TASK -> Everything from the opening line of the records below up to and including the line containing "We have 4 metrics" should be retyped exactly, minus the pictures.

━━ PROVIDED ENTRIES ━━

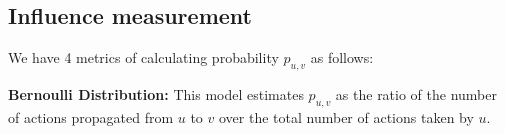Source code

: 





\subsection{Influence measurement}
We have 4 metrics of calculating probability $p_{u,v}$ as follows:

\textbf{Bernoulli Distribution:} This model estimates $p_{u,v}$ as the ratio of the number of actions propagated from $u$ to $v$ over the total number of actions taken by $u$.

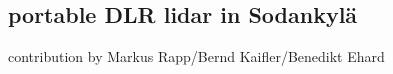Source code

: \subsection{portable DLR lidar in Sodankyl\"a}
contribution by Markus Rapp/Bernd Kaifler/Benedikt Ehard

━━━

EXPECTED ANSWER ->
Source code

: 





\subsection{Influence measurement}
We have 4 metrics of calculating probability $p_{u,v}$ as follows:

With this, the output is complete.